Caching reduces database load by serving repeated reads from memory. But scaling writes requires a different approach. The database-per-service pattern assigns each microservice its own database to enable independent scaling and deployment.
A monolithic application uses one large database. All components share tables. This coupling creates problems. A schema change in one module breaks others. One slow query affects everyone. Scaling requires scaling the entire database, even when only one module needs more capacity.
How It Works
Each microservice owns its database completely. No service accesses another service's database directly. Consider an e-commerce platform as an example. Order Service manages order tables. Product Service manages catalog tables. Recommendation Service manages user behavior data.
When Order Service needs product information, it calls Product Service's API. Product Service queries its own database and returns results. This API boundary enforces isolation. Schema changes in Product Service stay contained. The Order Service only sees the API contract, not the database schema.
Benefits
Independent scaling becomes possible. For example, the Recommendation Service runs complex analytics queries requiring high CPU and memory. It uses a dedicated database server with 64 cores and 256GB RAM. The Order Service handles simple CRUD operations. It runs on smaller servers with SSDs for fast writes. Each service scales based on its needs instead of shared requirements.
Technology flexibility follows from isolation. The Order Service uses PostgreSQL for transactional consistency. The Product Service uses MongoDB for flexible product schemas. The Recommendation Service uses Neo4j for graph queries. Teams choose databases matching their data patterns without coordination.
Schema changes deploy independently. The Product Service team adds a new column for product dimensions. They deploy the schema change and update their service code. Other services continue working unchanged. No coordination meetings. No cross-team dependencies. Changes ship faster.
Clear ownership improves maintainability. The Product Service team owns their database schema, queries, indexes, and backups. They understand query patterns deeply. When performance degrades, one team investigates without involving others.
Challenges
Data consistency across services requires careful design. In a monolithic database, foreign key constraints enforce consistency. An order references a product. The database prevents deleting a product while orders reference it. With separate databases, this protection disappears.

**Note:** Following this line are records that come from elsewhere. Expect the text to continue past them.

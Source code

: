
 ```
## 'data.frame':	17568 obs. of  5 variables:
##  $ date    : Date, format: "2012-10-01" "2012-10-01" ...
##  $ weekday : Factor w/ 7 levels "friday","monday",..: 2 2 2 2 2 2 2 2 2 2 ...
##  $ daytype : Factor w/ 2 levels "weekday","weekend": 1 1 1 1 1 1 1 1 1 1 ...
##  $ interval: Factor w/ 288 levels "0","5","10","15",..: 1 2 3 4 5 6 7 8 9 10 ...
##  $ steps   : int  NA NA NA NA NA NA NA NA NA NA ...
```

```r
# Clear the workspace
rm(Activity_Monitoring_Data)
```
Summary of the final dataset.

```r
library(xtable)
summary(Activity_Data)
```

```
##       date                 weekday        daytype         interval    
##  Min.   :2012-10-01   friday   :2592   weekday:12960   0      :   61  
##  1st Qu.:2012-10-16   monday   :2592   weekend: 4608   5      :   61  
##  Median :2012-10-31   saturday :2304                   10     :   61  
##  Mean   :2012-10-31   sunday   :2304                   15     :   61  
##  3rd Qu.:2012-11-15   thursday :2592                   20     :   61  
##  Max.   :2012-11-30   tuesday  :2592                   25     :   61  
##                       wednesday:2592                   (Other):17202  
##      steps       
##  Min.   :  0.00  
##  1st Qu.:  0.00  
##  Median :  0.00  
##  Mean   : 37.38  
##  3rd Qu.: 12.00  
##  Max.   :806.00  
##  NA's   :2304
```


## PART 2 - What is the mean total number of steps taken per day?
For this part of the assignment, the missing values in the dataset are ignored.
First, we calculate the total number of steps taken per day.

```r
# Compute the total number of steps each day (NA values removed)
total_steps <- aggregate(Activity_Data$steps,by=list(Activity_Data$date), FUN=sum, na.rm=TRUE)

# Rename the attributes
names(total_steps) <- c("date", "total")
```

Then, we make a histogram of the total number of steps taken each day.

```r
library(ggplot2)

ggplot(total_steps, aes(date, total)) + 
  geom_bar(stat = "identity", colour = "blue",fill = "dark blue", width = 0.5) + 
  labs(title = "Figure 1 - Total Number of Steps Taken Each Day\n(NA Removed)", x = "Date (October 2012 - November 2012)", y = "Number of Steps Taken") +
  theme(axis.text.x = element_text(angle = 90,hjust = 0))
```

Application logic must handle consistency. Before deleting a product, check if any orders reference it. This requires calling Order Service. The check and delete cannot happen atomically across services. Another order might create a reference between the check and the delete. Solutions include saga patterns, eventual consistency, or accepting temporary inconsistency.
Querying across services becomes complex. A report showing orders with product details requires data from both services. The application must call Order Service for orders, extract product IDs, call Product Service for details, and join results. This amplifies latency and code complexity compared to a SQL join.

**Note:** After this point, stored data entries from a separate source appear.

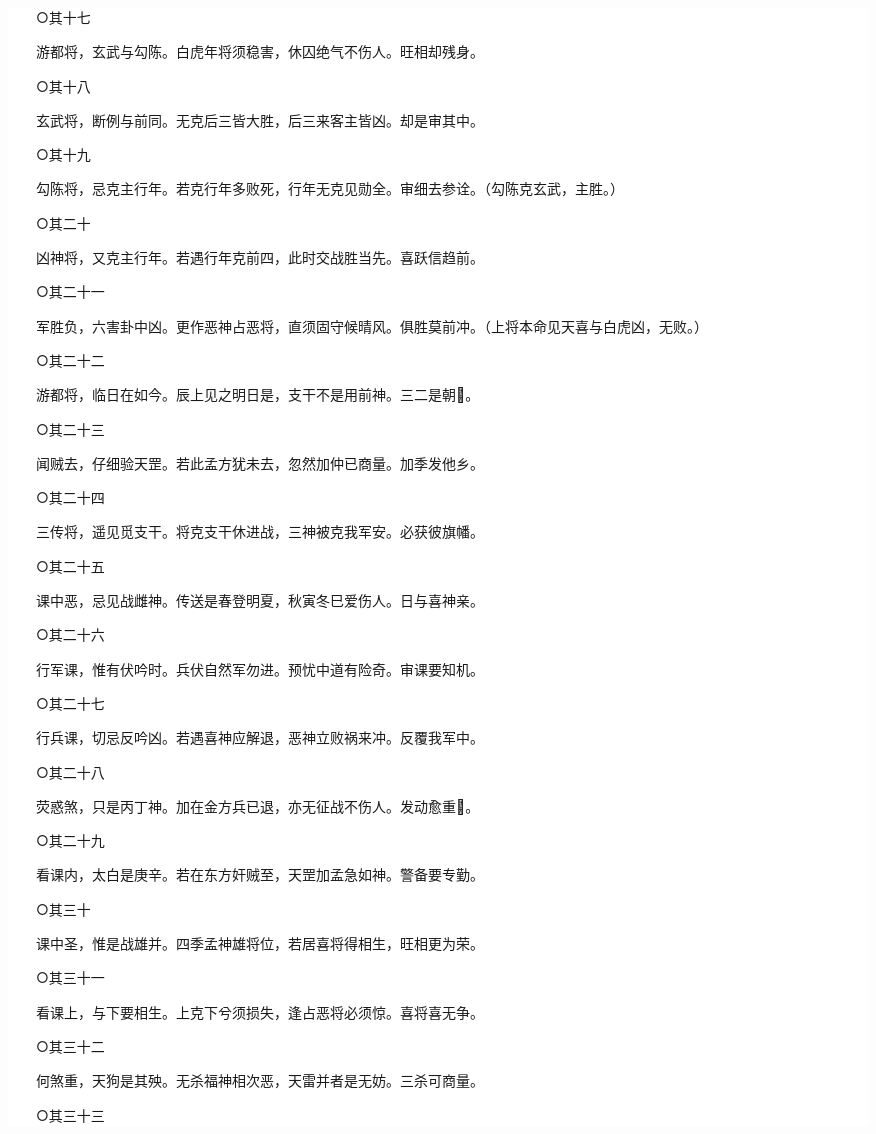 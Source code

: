 　　○其十七

　　游都将，玄武与勾陈。白虎年将须稳害，休囚绝气不伤人。旺相却残身。

　　○其十八

　　玄武将，断例与前同。无克后三皆大胜，后三来客主皆凶。却是审其中。

　　○其十九

　　勾陈将，忌克主行年。若克行年多败死，行年无克见勋全。审细去参诠。（勾陈克玄武，主胜。）

　　○其二十

　　凶神将，又克主行年。若遇行年克前四，此时交战胜当先。喜跃信趋前。

　　○其二十一

　　军胜负，六害卦中凶。更作恶神占恶将，直须固守候晴风。俱胜莫前冲。（上将本命见天喜与白虎凶，无败。）

　　○其二十二

　　游都将，临日在如今。辰上见之明日是，支干不是用前神。三二是朝。

　　○其二十三

　　闻贼去，仔细验天罡。若此孟方犹未去，忽然加仲已商量。加季发他乡。

　　○其二十四

　　三传将，遥见觅支干。将克支干休进战，三神被克我军安。必获彼旗幡。

　　○其二十五

　　课中恶，忌见战雌神。传送是春登明夏，秋寅冬巳爱伤人。日与喜神亲。

　　○其二十六

　　行军课，惟有伏吟时。兵伏自然军勿进。预忧中道有险奇。审课要知机。

　　○其二十七

　　行兵课，切忌反吟凶。若遇喜神应解退，恶神立败祸来冲。反覆我军中。

　　○其二十八

　　荧惑煞，只是丙丁神。加在金方兵已退，亦无征战不伤人。发动愈重。

　　○其二十九

　　看课内，太白是庚辛。若在东方奸贼至，天罡加孟急如神。警备要专勤。

　　○其三十

　　课中圣，惟是战雄并。四季孟神雄将位，若居喜将得相生，旺相更为荣。

　　○其三十一

　　看课上，与下要相生。上克下兮须损失，逢占恶将必须惊。喜将喜无争。

　　○其三十二

　　何煞重，天狗是其殃。无杀福神相次恶，天雷并者是无妨。三杀可商量。

　　○其三十三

Operational overhead increases. One database requires one backup system, one monitoring setup, one upgrade process. Five services with five databases require five of everything. Operations teams face more complexity managing multiple database technologies.
When to Use
Use database-per-service when building microservices with distinct scaling needs, different data access patterns, or independent deployment requirements. The pattern applies across domains. E-commerce platforms separate order processing, catalog browsing, and analytics. Social media platforms separate user profiles, content feeds, and messaging. Video streaming platforms separate user accounts, content metadata, and viewing history. Each service scales independently based on its traffic patterns.
Use separate databases when teams own different services and need autonomy. A large organization with 20 teams building different features cannot coordinate every schema change. Database isolation lets teams move independently.

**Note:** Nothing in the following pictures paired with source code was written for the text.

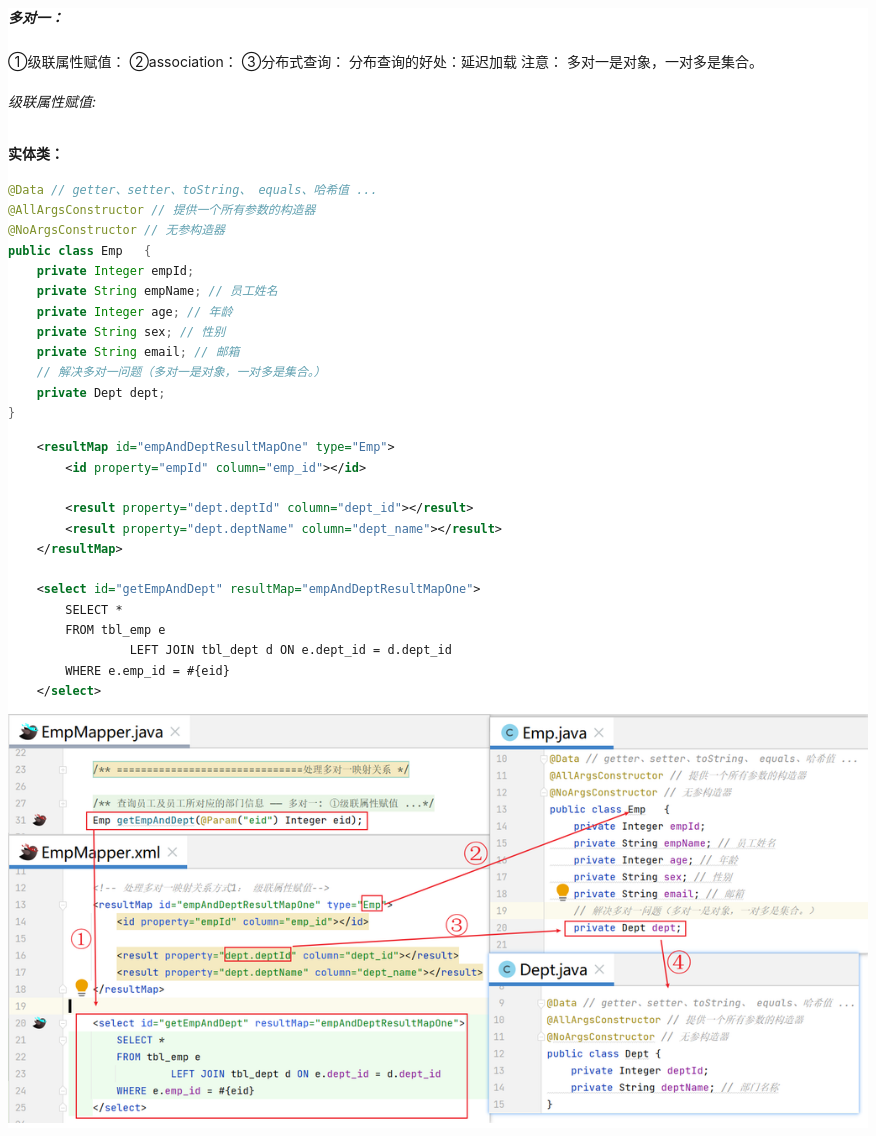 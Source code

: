 ##### 多对一：

①级联属性赋值：
②association：
③分布式查询： 分布查询的好处：延迟加载
 注意：  多对一是对象，一对多是集合。

###### 级联属性赋值:

**实体类：**

```java
@Data // getter、setter、toString、 equals、哈希值 ...
@AllArgsConstructor // 提供一个所有参数的构造器
@NoArgsConstructor // 无参构造器
public class Emp   {
    private Integer empId;
    private String empName; // 员工姓名
    private Integer age; // 年龄
    private String sex; // 性别
    private String email; // 邮箱
    // 解决多对一问题（多对一是对象，一对多是集合。）
    private Dept dept;
}
```



```xml
    <resultMap id="empAndDeptResultMapOne" type="Emp">
        <id property="empId" column="emp_id"></id>

        <result property="dept.deptId" column="dept_id"></result>
        <result property="dept.deptName" column="dept_name"></result>
    </resultMap>

    <select id="getEmpAndDept" resultMap="empAndDeptResultMapOne">
        SELECT *
        FROM tbl_emp e
                 LEFT JOIN tbl_dept d ON e.dept_id = d.dept_id
        WHERE e.emp_id = #{eid}
    </select>
```

![](../../../%E7%AC%94%E8%AE%B0%E5%9B%BE%E7%89%87/Java/%E6%A1%86%E6%9E%B6/MyBatis/%E5%A4%9A%E5%AF%B9%E4%B8%80%20%E2%80%94%E2%80%94%E7%BA%A7%E8%81%94%E5%B1%9E%E6%80%A7.png)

Avoid database-per-service for small systems or early-stage startups. The operational overhead outweighs benefits when three developers manage the entire system. Start with a monolithic database. Split when scaling demands or team size justifies the complexity.
Interview Application
When designing a system with microservices, explain database isolation by service. For an e-commerce system, Order Service, Product Service, and Inventory Service each own their databases. For a social network, User Service, Post Service, and Notification Service separate their data. This enables independent scaling. Each service optimizes for its access patterns.
Discuss the consistency trade-off. When operations span services, they cannot use a single transaction. For e-commerce checkout, the system must decrement inventory, charge payment, and create an order across three databases. Explain using the saga pattern with compensating transactions for coordination.
Mention operational cost. Five services mean five databases to backup, monitor, and upgrade. Acknowledge this complexity but explain it's worthwhile at scale when teams work independently and services have different requirements.
Show awareness that small systems should not use this pattern. For a system with 100,000 users and 3 developers, the overhead is not justified. The pattern makes sense at larger scale with multiple teams.